A ponte com 406 metros de extensão se resume, atualmente, a enormes pilares colocados no rio (imagem acima), dos quais três deles foram danificados após serem atingidos por um barco. A estrutura já consumiu R$ 21 milhões dos cofres públicos. Sem a conexão direta por terra, o transporte constante entre os dois estados é feito por meio de balsas.
O Amapá é totalmente contornado pelos rios Oiapoque, Jari e Amazonas — e pelo Oceano Atlântico, fazendo fronteira com o Pará, com a Guiana Francesa e o Suriname. (Entenda no mapa abaixo)
Amapá é considerado o estado mais isolado do país.
Arte g1
Como chegar ao Amapá e sair dele?
Diferentemente do que acontece na fronteira com a Guiana Francesa, a principal forma de chegar e sair do Amapá é por meio das balsas ou avião. De balsa, a viagem pode ser feita pelo rio Amazonas ou pelo Rio Jari, no Sul do Estado.

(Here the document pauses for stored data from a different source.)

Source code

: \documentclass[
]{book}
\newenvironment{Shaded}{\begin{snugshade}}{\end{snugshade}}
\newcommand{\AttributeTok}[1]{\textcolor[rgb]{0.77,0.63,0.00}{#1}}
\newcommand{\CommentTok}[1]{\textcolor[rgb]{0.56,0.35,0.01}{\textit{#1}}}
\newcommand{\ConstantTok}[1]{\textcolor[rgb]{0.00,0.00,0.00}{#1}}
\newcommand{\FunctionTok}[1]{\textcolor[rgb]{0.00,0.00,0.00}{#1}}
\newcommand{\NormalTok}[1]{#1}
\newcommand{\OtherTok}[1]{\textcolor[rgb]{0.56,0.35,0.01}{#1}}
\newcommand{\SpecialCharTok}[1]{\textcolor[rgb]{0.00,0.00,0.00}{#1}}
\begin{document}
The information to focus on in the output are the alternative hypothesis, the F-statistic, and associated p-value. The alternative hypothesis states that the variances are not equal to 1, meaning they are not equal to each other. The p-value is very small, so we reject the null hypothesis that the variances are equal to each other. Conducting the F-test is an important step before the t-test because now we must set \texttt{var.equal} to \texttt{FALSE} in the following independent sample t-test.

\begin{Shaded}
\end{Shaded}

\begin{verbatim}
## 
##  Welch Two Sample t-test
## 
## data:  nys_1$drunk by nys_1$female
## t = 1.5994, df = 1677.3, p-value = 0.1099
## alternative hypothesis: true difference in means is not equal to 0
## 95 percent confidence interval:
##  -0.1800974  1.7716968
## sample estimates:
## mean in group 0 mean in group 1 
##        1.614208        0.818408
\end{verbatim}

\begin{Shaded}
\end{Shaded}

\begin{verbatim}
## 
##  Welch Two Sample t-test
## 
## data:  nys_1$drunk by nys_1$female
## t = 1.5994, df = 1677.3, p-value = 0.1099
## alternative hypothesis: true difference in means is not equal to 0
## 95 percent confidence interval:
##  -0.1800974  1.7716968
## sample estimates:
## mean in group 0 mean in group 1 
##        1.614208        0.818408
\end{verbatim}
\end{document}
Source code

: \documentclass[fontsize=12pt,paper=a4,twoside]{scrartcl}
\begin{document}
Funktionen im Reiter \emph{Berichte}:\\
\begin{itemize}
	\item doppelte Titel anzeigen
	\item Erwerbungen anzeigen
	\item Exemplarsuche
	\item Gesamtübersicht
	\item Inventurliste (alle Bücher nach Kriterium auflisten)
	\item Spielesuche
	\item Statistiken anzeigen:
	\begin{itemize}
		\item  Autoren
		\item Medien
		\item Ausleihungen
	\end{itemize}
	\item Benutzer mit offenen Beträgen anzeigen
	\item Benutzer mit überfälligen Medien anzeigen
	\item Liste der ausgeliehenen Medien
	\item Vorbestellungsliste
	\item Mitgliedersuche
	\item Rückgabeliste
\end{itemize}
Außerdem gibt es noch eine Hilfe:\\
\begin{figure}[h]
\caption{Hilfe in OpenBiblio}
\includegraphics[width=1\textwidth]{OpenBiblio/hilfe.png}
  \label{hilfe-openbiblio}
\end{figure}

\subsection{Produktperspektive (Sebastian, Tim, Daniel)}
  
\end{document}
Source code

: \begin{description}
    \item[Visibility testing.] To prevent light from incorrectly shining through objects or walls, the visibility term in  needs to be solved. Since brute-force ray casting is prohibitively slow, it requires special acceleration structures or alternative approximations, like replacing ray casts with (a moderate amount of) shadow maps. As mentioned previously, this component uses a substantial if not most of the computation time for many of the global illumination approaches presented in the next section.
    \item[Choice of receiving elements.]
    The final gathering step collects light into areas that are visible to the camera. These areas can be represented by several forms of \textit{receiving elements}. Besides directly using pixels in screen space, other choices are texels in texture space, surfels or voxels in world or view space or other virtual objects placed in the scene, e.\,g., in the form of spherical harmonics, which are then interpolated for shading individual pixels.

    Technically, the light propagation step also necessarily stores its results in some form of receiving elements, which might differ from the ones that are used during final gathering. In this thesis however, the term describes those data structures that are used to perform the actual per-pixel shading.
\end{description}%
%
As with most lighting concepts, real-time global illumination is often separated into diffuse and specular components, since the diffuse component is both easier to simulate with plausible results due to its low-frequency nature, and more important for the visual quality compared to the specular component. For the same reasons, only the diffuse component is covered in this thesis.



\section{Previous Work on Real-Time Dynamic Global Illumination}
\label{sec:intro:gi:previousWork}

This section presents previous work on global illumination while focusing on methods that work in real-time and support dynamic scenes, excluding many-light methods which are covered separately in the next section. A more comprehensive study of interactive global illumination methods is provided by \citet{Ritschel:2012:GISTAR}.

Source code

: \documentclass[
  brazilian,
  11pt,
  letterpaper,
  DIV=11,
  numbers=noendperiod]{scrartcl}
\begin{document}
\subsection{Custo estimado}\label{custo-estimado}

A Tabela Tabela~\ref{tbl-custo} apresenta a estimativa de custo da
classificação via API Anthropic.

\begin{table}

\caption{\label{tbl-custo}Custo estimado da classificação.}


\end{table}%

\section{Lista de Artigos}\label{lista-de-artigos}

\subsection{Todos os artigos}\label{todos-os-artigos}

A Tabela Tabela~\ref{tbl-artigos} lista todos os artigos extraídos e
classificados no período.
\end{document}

Atualmente, pelo Rio Amazonas, é a forma mais comum. As embarcações partem do Porto de Santana, distante cerca de 17 quilômetros da capital Macapá, numa viagem atravessando o Rio Amazonas por dias.
Já pelo sul do Amapá, a viagem é feita a partir do Rio Jari, que separa a cidade de Laranjal do Jari do distrito de Monte Dourado, interior do município de Almeirim, no Pará.
No Jari, uma balsa financiada pelo governo estadual por meio da Secretaria de Estado de Transporte do Amapá (Setrap) faz a travessia de veículos entre ambos os lados. Já o transporte de pessoas é feito por catraias gerenciadas por trabalhadores da região. O caminho percorrido é de aproximadamente 400 metros e realizado em poucos minutos.
Balsa que faz travessia entre os municípios de Laranjal do Jari (Amapá) e Almeirim (Pará)
Rafael Aleixo/g1
Laranjal ficou conhecida pela disparidade na estrutura entre a cidade e o distrito de Monte Dourado, onde funcionava uma fábrica de celulose. Muitos dos moradores do Jari trabalhavam na empresa que, por anos, foi símbolo de uma economia desenvolvida em meio à floresta, e faziam a travessia constantemente.
E com avião? Sem voos diretos para as grandes capitais, quem usa avião como meio de transporte para sair ou chegar no Amapá faz escalas entre Belém e Brasília. A promessa por parte do governo estadual é que, a partir novembro deste ano, quatro voos semanais diretos para Guarulhos (SP) sejam implementados.
Ponte em obras há 23 anos
Iniciada em 2001, a obra da ponte sobre o Rio Jari, à época, era de responsabilidade da Prefeitura de Laranjal do Jari. Paralisada por diversas vezes, inclusive por indícios de corrupção, a obra já dura 23 anos. A estrutura já consumiu R$ 21 milhões dos cofres públicos.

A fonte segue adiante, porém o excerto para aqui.